● **What to do**: Send back all the data below, exactly as given.

● **Available records**:
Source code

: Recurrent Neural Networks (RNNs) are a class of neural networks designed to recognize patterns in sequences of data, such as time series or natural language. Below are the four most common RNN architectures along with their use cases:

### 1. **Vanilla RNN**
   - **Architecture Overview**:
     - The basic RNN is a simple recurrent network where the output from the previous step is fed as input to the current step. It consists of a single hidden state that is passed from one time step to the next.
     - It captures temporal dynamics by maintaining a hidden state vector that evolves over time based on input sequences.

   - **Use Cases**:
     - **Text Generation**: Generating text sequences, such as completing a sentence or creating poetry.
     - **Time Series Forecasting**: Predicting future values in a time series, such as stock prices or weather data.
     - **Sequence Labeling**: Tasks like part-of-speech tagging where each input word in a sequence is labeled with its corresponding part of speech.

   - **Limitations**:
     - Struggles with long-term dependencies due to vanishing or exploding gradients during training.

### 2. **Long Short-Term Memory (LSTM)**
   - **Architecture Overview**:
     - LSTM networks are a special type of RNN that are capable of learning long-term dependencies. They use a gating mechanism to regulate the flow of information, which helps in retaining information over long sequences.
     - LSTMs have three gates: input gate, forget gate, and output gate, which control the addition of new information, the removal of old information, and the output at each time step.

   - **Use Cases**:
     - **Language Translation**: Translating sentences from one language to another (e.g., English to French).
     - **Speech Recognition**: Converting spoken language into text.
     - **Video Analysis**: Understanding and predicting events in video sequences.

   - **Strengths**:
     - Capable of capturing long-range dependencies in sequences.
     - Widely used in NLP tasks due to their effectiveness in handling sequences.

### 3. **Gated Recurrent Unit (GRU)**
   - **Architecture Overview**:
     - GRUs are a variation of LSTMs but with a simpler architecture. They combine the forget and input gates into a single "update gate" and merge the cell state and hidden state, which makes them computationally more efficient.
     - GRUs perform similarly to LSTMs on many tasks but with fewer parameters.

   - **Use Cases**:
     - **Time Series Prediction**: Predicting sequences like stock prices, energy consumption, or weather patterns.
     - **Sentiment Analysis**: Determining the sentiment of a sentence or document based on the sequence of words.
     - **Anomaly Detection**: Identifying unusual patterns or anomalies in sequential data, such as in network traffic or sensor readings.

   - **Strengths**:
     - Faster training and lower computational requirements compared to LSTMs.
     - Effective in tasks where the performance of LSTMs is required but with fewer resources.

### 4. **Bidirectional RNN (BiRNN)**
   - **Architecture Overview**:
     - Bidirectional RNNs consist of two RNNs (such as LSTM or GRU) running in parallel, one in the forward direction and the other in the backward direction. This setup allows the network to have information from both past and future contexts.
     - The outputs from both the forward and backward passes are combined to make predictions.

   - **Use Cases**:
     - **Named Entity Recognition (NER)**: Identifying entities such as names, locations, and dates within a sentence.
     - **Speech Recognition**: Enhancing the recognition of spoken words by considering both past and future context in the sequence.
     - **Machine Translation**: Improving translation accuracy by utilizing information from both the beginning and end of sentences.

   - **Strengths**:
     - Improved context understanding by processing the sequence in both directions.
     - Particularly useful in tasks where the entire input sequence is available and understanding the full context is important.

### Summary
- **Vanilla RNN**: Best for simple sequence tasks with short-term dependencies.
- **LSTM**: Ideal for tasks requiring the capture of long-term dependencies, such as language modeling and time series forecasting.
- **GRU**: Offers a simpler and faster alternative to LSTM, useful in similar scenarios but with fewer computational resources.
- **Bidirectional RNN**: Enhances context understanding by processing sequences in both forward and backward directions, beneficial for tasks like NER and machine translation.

● **Reply**:
Source code

: Recurrent Neural Networks (RNNs) are a class of neural networks designed to recognize patterns in sequences of data, such as time series or natural language. Below are the four most common RNN architectures along with their use cases:

### 1. **Vanilla RNN**
   - **Architecture Overview**:
     - The basic RNN is a simple recurrent network where the output from the previous step is fed as input to the current step. It consists of a single hidden state that is passed from one time step to the next.
     - It captures temporal dynamics by maintaining a hidden state vector that evolves over time based on input sequences.

   - **Use Cases**:
     - **Text Generation**: Generating text sequences, such as completing a sentence or creating poetry.
     - **Time Series Forecasting**: Predicting future values in a time series, such as stock prices or weather data.
     - **Sequence Labeling**: Tasks like part-of-speech tagging where each input word in a sequence is labeled with its corresponding part of speech.

   - **Limitations**:
     - Struggles with long-term dependencies due to vanishing or exploding gradients during training.

### 2. **Long Short-Term Memory (LSTM)**
   - **Architecture Overview**:
     - LSTM networks are a special type of RNN that are capable of learning long-term dependencies. They use a gating mechanism to regulate the flow of information, which helps in retaining information over long sequences.
     - LSTMs have three gates: input gate, forget gate, and output gate, which control the addition of new information, the removal of old information, and the output at each time step.

   - **Use Cases**:
     - **Language Translation**: Translating sentences from one language to another (e.g., English to French).
     - **Speech Recognition**: Converting spoken language into text.
     - **Video Analysis**: Understanding and predicting events in video sequences.

   - **Strengths**:
     - Capable of capturing long-range dependencies in sequences.
     - Widely used in NLP tasks due to their effectiveness in handling sequences.

### 3. **Gated Recurrent Unit (GRU)**
   - **Architecture Overview**:
     - GRUs are a variation of LSTMs but with a simpler architecture. They combine the forget and input gates into a single "update gate" and merge the cell state and hidden state, which makes them computationally more efficient.
     - GRUs perform similarly to LSTMs on many tasks but with fewer parameters.

   - **Use Cases**:
     - **Time Series Prediction**: Predicting sequences like stock prices, energy consumption, or weather patterns.
     - **Sentiment Analysis**: Determining the sentiment of a sentence or document based on the sequence of words.
     - **Anomaly Detection**: Identifying unusual patterns or anomalies in sequential data, such as in network traffic or sensor readings.

   - **Strengths**:
     - Faster training and lower computational requirements compared to LSTMs.
     - Effective in tasks where the performance of LSTMs is required but with fewer resources.

### 4. **Bidirectional RNN (BiRNN)**
   - **Architecture Overview**:
     - Bidirectional RNNs consist of two RNNs (such as LSTM or GRU) running in parallel, one in the forward direction and the other in the backward direction. This setup allows the network to have information from both past and future contexts.
     - The outputs from both the forward and backward passes are combined to make predictions.

   - **Use Cases**:
     - **Named Entity Recognition (NER)**: Identifying entities such as names, locations, and dates within a sentence.
     - **Speech Recognition**: Enhancing the recognition of spoken words by considering both past and future context in the sequence.
     - **Machine Translation**: Improving translation accuracy by utilizing information from both the beginning and end of sentences.

   - **Strengths**:
     - Improved context understanding by processing the sequence in both directions.
     - Particularly useful in tasks where the entire input sequence is available and understanding the full context is important.

### Summary
- **Vanilla RNN**: Best for simple sequence tasks with short-term dependencies.
- **LSTM**: Ideal for tasks requiring the capture of long-term dependencies, such as language modeling and time series forecasting.
- **GRU**: Offers a simpler and faster alternative to LSTM, useful in similar scenarios but with fewer computational resources.
- **Bidirectional RNN**: Enhances context understanding by processing sequences in both forward and backward directions, beneficial for tasks like NER and machine translation.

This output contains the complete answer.